[Source data]
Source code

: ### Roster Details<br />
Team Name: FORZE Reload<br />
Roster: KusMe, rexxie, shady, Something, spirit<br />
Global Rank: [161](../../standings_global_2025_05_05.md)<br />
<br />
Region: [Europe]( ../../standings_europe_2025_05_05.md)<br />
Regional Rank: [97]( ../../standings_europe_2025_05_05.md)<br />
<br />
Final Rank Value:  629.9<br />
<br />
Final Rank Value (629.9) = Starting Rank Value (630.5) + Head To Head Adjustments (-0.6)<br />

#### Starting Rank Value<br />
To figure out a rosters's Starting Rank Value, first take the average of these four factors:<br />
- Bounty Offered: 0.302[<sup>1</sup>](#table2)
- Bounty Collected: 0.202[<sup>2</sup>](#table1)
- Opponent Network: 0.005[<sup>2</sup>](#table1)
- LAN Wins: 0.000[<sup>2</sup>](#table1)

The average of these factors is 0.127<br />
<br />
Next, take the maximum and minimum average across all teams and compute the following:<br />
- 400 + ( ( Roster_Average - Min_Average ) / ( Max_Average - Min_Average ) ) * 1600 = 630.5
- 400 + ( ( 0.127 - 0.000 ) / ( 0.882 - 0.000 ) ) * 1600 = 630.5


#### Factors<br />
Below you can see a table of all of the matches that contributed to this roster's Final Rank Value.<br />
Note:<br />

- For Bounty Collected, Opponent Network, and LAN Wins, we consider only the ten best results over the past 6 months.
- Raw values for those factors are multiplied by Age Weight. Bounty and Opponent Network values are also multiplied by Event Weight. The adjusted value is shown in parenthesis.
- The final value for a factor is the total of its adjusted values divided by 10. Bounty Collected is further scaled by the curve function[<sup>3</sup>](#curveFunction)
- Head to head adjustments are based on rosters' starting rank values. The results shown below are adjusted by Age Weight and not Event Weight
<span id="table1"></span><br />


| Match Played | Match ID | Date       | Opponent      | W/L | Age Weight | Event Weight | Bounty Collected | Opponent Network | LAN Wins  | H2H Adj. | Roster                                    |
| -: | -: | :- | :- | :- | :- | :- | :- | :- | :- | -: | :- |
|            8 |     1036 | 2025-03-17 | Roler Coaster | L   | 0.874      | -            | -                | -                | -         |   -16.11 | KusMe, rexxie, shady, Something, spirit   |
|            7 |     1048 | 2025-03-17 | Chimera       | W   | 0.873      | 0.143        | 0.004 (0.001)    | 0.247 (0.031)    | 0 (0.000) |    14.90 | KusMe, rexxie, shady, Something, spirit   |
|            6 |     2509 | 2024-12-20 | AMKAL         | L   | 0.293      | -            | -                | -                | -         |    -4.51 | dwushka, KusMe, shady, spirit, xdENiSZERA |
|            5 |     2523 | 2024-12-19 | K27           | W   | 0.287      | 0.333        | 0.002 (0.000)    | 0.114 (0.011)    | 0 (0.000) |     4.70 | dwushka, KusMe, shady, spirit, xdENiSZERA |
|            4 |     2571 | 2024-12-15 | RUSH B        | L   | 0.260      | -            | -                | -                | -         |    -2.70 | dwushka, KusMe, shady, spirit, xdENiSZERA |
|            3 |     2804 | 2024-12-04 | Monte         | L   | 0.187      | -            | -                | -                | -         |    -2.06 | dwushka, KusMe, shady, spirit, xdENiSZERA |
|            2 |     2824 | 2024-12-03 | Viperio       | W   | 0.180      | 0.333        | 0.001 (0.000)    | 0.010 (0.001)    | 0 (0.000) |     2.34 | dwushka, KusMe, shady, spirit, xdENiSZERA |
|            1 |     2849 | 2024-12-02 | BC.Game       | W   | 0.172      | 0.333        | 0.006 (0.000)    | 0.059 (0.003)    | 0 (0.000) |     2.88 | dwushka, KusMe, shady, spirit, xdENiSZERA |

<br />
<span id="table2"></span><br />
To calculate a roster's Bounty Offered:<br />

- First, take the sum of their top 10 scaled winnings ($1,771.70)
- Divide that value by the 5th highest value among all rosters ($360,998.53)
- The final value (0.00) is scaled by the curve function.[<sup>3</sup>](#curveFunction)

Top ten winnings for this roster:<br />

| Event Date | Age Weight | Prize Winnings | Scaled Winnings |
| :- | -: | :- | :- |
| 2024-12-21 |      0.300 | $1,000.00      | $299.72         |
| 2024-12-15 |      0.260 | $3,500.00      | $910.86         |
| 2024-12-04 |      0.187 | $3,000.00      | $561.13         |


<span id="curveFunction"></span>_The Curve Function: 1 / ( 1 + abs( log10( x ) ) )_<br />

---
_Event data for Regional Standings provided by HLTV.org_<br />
[/Source data]
Your answer should consist only of the lines from the one with "0.300 | $1,000.00" through the last line of the entries above, retyped exactly.

# Output below:
| 2024-12-21 |      0.300 | $1,000.00      | $299.72         |
| 2024-12-15 |      0.260 | $3,500.00      | $910.86         |
| 2024-12-04 |      0.187 | $3,000.00      | $561.13         |


<span id="curveFunction"></span>_The Curve Function: 1 / ( 1 + abs( log10( x ) ) )_<br />

---
_Event data for Regional Standings provided by HLTV.org_<br />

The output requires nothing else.